CS 194 - Project 1

Atte Ahmavaara

Project Overview

In this project we took digitized Prokudin-Gorskii glass plate images and combined the three stacked grayscale images into a color image.

My Approach

To accomplish this, I began by implementing a single scale exhaustive search algorithm. Initially I used a normalized correlation function, but I eventually transitioned to a custom correlation function comparing the normalized differences between neighboring pixels. To speed up the process of analyzing extremely high resolution images, I implemented an image pyramid that, given a universal delta value (the range to exhaustively search, calculated through testing), and a universal jump range (the maximum jump length per scale as a percent of the image size in pixels, calculated through testing), calculates an initial target resolution and scales the image down to that resolution. It then iterates through increasing (nextScale = 2 * currScale) scalings of the image and calculates a translation vector for each iteration. It gradually translates the image every iteration by scaling the vector by the downscaling ratio. It works by initially giving a coarse estimate for where the image should be aligned to, and then fine tuning it at varying scalings of the image. Finally, the algorithm takes the base plate (the blue channel), and stack it with the newly aligned red and green plates to output a final image.

Throughout the course of this project, I focused on finding a correlation function that balanced accuracy and efficiency. Accuracy was always first priority, but a gain of say, 1% accuracy was not worth making the algorithm 4x slower. For example, I could have compared both vertical and horizontal pixels, but that caused a ~1.9x runtime hit and only changed the results by 0-2px (on large images). Further, I could have combined the normalized correlation with the neighbor correlation data, but that caused a ~4.5x runtime hit and only changed the results by 0-1px (on large images). A fast correlation function, along with minimizing the aforementioned delta value (n^2 runtime effect), would be the key to optimizing the algorithm. A largemajority of the work is done in the correlation function, since it is called very often and has to deal with large quantities of data.

Problems Encountered

The first problem I encountered while implementing the algorithm was misalignment due to interference from the borders of the image. To overcome this, I simply cropped each image to the center 80% of the image, both height and width. This eliminated the borders from the calculation, and unintentionally helped runtime (since the algorithm was now doing 36% less work) while increasing the accuracy and image quality of the final images.

The main problem I encountered while implementing the algorithm was the emir.tif image. The red channel has a very large bright spot in the middle, since in the color image that area is almost purely blue. This caused there to be very low correlation accross the board; in fact, higher correlation the further away the algorithm got from being aligned, since the wall behind the man from the blue channel correlated better with the man in the red channel.
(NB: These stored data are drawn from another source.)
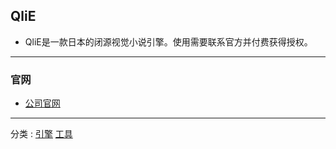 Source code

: ## QliE

+ QliE是一款日本的闭源视觉小说引擎。使用需要联系官方并付费获得授权。

---
### 官网
+ [公司官网](https://warmth.ne.jp/index.php)
---

分类 : [引擎](/分类/引擎.md) [工具](/分类/工具.md) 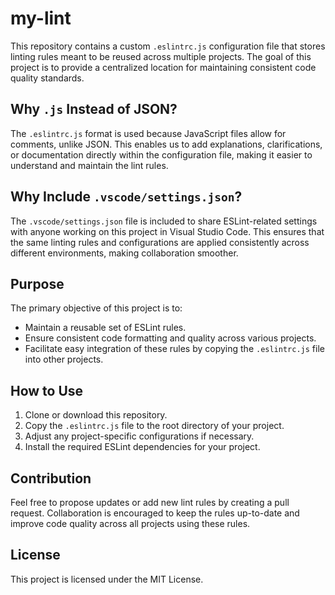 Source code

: # my-lint

This repository contains a custom `.eslintrc.js` configuration file that stores linting rules meant to be reused across multiple projects. The goal of this project is to provide a centralized location for maintaining consistent code quality standards.

## Why `.js` Instead of JSON?

The `.eslintrc.js` format is used because JavaScript files allow for comments, unlike JSON. This enables us to add explanations, clarifications, or documentation directly within the configuration file, making it easier to understand and maintain the lint rules.

## Why Include `.vscode/settings.json`?

The `.vscode/settings.json` file is included to share ESLint-related settings with anyone working on this project in Visual Studio Code. This ensures that the same linting rules and configurations are applied consistently across different environments, making collaboration smoother.

## Purpose

The primary objective of this project is to:
- Maintain a reusable set of ESLint rules.
- Ensure consistent code formatting and quality across various projects.
- Facilitate easy integration of these rules by copying the `.eslintrc.js` file into other projects.

## How to Use

1. Clone or download this repository.
2. Copy the `.eslintrc.js` file to the root directory of your project.
3. Adjust any project-specific configurations if necessary.
4. Install the required ESLint dependencies for your project.

## Contribution

Feel free to propose updates or add new lint rules by creating a pull request. Collaboration is encouraged to keep the rules up-to-date and improve code quality across all projects using these rules.

## License

This project is licensed under the MIT License.
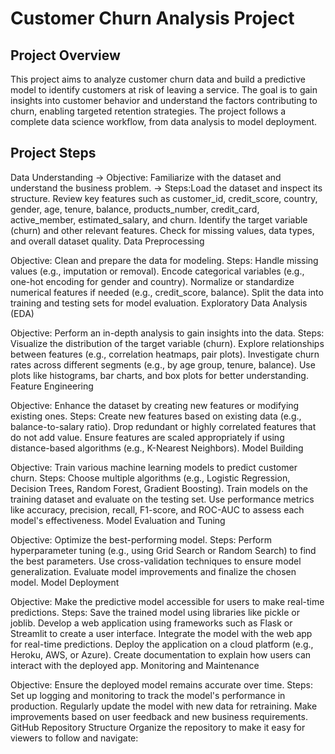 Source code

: # Customer Churn Analysis Project
## Project Overview
This project aims to analyze customer churn data and build a predictive model to identify customers at risk of leaving a service. The goal is to gain insights into customer behavior and understand the factors contributing to churn, enabling targeted retention strategies. The project follows a complete data science workflow, from data analysis to model deployment.

## Project Steps
Data Understanding
-> Objective: Familiarize with the dataset and understand the business problem.
-> Steps:Load the dataset and inspect its structure.
Review key features such as customer_id, credit_score, country, gender, age, tenure, balance, products_number, credit_card, active_member, estimated_salary, and churn.
Identify the target variable (churn) and other relevant features.
Check for missing values, data types, and overall dataset quality.
Data Preprocessing

Objective: Clean and prepare the data for modeling.
Steps:
Handle missing values (e.g., imputation or removal).
Encode categorical variables (e.g., one-hot encoding for gender and country).
Normalize or standardize numerical features if needed (e.g., credit_score, balance).
Split the data into training and testing sets for model evaluation.
Exploratory Data Analysis (EDA)

Objective: Perform an in-depth analysis to gain insights into the data.
Steps:
Visualize the distribution of the target variable (churn).
Explore relationships between features (e.g., correlation heatmaps, pair plots).
Investigate churn rates across different segments (e.g., by age group, tenure, balance).
Use plots like histograms, bar charts, and box plots for better understanding.
Feature Engineering

Objective: Enhance the dataset by creating new features or modifying existing ones.
Steps:
Create new features based on existing data (e.g., balance-to-salary ratio).
Drop redundant or highly correlated features that do not add value.
Ensure features are scaled appropriately if using distance-based algorithms (e.g., K-Nearest Neighbors).
Model Building

Objective: Train various machine learning models to predict customer churn.
Steps:
Choose multiple algorithms (e.g., Logistic Regression, Decision Trees, Random Forest, Gradient Boosting).
Train models on the training dataset and evaluate on the testing set.
Use performance metrics like accuracy, precision, recall, F1-score, and ROC-AUC to assess each model's effectiveness.
Model Evaluation and Tuning

Objective: Optimize the best-performing model.
Steps:
Perform hyperparameter tuning (e.g., using Grid Search or Random Search) to find the best parameters.
Use cross-validation techniques to ensure model generalization.
Evaluate model improvements and finalize the chosen model.
Model Deployment

Objective: Make the predictive model accessible for users to make real-time predictions.
Steps:
Save the trained model using libraries like pickle or joblib.
Develop a web application using frameworks such as Flask or Streamlit to create a user interface.
Integrate the model with the web app for real-time predictions.
Deploy the application on a cloud platform (e.g., Heroku, AWS, or Azure).
Create documentation to explain how users can interact with the deployed app.
Monitoring and Maintenance

Objective: Ensure the deployed model remains accurate over time.
Steps:
Set up logging and monitoring to track the model's performance in production.
Regularly update the model with new data for retraining.
Make improvements based on user feedback and new business requirements.
GitHub Repository Structure
Organize the repository to make it easy for viewers to follow and navigate:
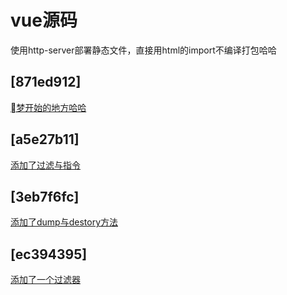 # vue源码

使用http-server部署静态文件，直接用html的import不编译打包哈哈

## [871ed912]

[梦开始的地方哈哈](./doc/1.test.md)

## [a5e27b11]

[添加了过滤与指令](./doc/2.init.md)

## [3eb7f6fc]

[添加了dump与destory方法](./doc/3.md)

## [ec394395]

[添加了一个过滤器](./doc/4.md)

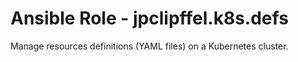 <!-- vim: set ft=Markdown ts=2 -->

# Ansible Role - jpclipffel.k8s.defs

Manage resources definitions (YAML files) on a Kubernetes cluster.
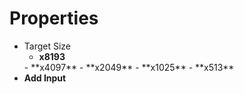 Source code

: 

# Properties

- Target Size
  - **x8193**  
  <desc>
  - **x4097**  
  <desc>
  - **x2049**  
  <desc>
  - **x1025**  
  <desc>
  - **x513**  
  <desc>
- **Add Input**  
  




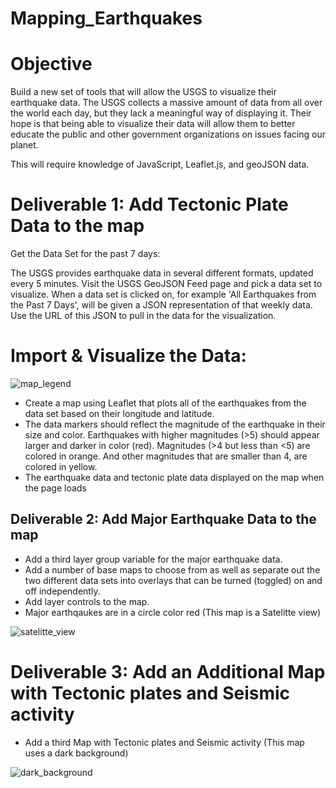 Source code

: # Mapping_Earthquakes

# Objective 
Build a new set of tools that will allow the USGS to visualize their earthquake data. The USGS collects a massive amount of data from all over the world each day, but they lack a meaningful way of displaying it. Their hope is that being able to visualize their data will allow them to better educate the public and other government organizations on issues facing our planet.

This will require knowledge of JavaScript, Leaflet.js, and geoJSON data.

# Deliverable 1: Add Tectonic Plate Data to the map 

Get the Data Set for the past 7 days:

The USGS provides earthquake data in several different formats, updated every 5 minutes. Visit the USGS GeoJSON Feed page and pick a data set to visualize. When a data set is clicked on, for example 'All Earthquakes from the Past 7 Days', will be given a JSON representation of that weekly data. Use the URL of this JSON to pull in the data for the visualization.

# Import & Visualize the Data:

![map_legend](https://user-images.githubusercontent.com/73545138/109375043-945d6980-7887-11eb-92c8-020c63406d86.png)

* Create a map using Leaflet that plots all of the earthquakes from the data set based on their longitude and latitude.
* The data markers should reflect the magnitude of the earthquake in their size and color. Earthquakes with higher magnitudes (>5) should appear larger and darker in color (red).  Magnitudes (>4 but less than <5) are colored in orange.  And other magnitudes that are smaller than 4, are colored in yellow.
* The earthquake data and tectonic plate data displayed on the map when the page loads

## Deliverable 2: Add Major Earthquake Data to the map

* Add a third layer group variable for the major earthquake data.
* Add a number of base maps to choose from as well as separate out the two different data sets into overlays that can be turned (toggled) on and off independently.
* Add layer controls to the map.
* Major earthqaukes are in a circle color red (This map is a Satelitte view)

![satelitte_view](https://user-images.githubusercontent.com/73545138/109374398-1008e780-7883-11eb-85ab-cd6abe09d5cc.PNG)

# Deliverable 3: Add an Additional Map with Tectonic plates and Seismic activity

* Add a third Map with Tectonic plates and Seismic activity (This map uses a dark background)

![dark_background](https://user-images.githubusercontent.com/73545138/109374371-e8198400-7882-11eb-9cb4-dea451c28fcf.PNG)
To overcome this, I implemented the aforementioned ("My Approach" section) difference motivated correlation function. What this function does is compare the normalized differences between neighboring horizontal pixels of the two images. This simulates a bootleg way of doing basic edge detection, I think. This entirely fixed the problem with emir.tif and increased runtime accross the board since it is lightning fast to calculate.

Results

Single Scale jpg

green=[5, 2] red=[12, 3]

green=[-3, 2] red=[3, 2]

green=[3, 3] red=[6, 3]

Multi Scale tif

green=[49, 23] red=[105, 42]

green=[61, 17] red=[124, 11]

green=[39, 16] red=[89, 23]

green=[57, 8] red=[120, 12]

green=[81, 11] red=[174, 11]

green=[50, 28] red=[108, 35]

green=[77, 28] red=[172, 35]

green=[54, 11] red=[114, 11]

green=[52, 5] red=[93, 34]

green=[64, 10] red=[137, 21]

green=[52, -2] red=[105, -12]

Other Results

green=[60, 13] red=[132, 5]

green=[13, -20] red=[36, -51]

green=[27, -24] red=[65, -52]